Anecdotally, when I discuss geology with peers it seems to be an area of study which is initially perceived as dry.  Rocks were something we collected as children because they looked pretty, but discussing what made them pretty held little interest.  Perhaps this reflects more on our social values, which appreciates the perfect princess cut diamond on the hand of a bride-to-be, and does not necessarily question how the diamond was mined. There is some recognition that the formation of certain crystals is rare and to be appreciated for its unique nature, but I found when writing out the information cards that the most interesting rocks were the ones which looked unassumingly simple.  For example, I recalled in elementary school appreciating pumice as the rock that floats. But upon further investigation I found that the formation of pumice requires a volcano which contains high viscosity lava.  Lava which cannot flow easily consequently erupts from the volcano and promptly cools so quickly it traps air bubbles inside it, creating pumice.  This struck me because often I do not appreciate how understanding something simple (such as the composition of lava) can provide explanation for something on a larger scale (such as the behavior of a volcano). 
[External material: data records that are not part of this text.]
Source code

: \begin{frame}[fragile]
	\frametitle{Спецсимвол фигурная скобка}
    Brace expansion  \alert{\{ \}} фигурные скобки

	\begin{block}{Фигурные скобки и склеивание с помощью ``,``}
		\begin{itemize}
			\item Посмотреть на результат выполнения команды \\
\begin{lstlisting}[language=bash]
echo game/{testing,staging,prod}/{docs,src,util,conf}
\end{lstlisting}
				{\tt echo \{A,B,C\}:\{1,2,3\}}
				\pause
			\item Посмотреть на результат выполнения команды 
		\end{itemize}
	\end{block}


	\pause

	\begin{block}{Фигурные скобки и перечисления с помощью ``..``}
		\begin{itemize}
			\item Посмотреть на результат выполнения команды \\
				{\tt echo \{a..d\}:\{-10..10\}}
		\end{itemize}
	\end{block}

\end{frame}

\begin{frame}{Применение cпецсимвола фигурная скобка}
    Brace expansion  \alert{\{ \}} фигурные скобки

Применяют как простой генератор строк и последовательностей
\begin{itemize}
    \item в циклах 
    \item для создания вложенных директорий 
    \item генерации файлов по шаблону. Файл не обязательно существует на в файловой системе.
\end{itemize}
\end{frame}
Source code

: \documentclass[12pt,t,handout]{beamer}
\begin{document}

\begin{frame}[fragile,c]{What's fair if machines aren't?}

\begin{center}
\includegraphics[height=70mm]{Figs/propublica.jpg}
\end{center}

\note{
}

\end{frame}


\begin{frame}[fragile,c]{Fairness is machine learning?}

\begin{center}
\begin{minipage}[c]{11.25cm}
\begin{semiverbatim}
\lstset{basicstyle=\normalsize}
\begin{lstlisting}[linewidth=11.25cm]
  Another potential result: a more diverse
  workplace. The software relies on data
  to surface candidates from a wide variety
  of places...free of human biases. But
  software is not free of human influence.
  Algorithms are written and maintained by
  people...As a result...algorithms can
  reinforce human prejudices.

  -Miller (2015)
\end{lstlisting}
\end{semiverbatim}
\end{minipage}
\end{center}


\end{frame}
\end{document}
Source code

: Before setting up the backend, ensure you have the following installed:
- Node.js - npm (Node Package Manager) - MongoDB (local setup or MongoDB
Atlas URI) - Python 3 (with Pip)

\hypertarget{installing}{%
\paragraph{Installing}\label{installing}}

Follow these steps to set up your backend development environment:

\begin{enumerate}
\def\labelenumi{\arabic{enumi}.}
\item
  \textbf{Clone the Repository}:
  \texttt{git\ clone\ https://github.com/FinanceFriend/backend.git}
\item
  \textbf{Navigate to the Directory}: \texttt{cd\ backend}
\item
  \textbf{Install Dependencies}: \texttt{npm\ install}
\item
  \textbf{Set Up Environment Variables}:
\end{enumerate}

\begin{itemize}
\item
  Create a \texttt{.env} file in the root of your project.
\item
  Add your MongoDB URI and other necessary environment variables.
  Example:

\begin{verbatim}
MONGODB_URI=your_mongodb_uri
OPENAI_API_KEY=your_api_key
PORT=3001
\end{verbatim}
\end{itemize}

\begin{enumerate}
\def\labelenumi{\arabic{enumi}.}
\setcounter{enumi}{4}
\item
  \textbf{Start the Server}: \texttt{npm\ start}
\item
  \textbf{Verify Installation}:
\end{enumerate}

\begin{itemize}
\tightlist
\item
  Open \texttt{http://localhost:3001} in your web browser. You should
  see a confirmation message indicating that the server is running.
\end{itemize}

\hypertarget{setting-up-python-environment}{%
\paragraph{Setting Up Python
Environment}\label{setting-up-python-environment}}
Working with a geosciences faculty member to create the display also provided me an opportunity to network with the department.  Show casing interdepartmental work lays the ground work for future collaborations (hopefully) and I think is indicative of how the library is more than just a resource for the patrons. Library outreach is always important, but maybe even more so now as we are shifting into a digital age and becoming less of a physical presence in our patrons lives.  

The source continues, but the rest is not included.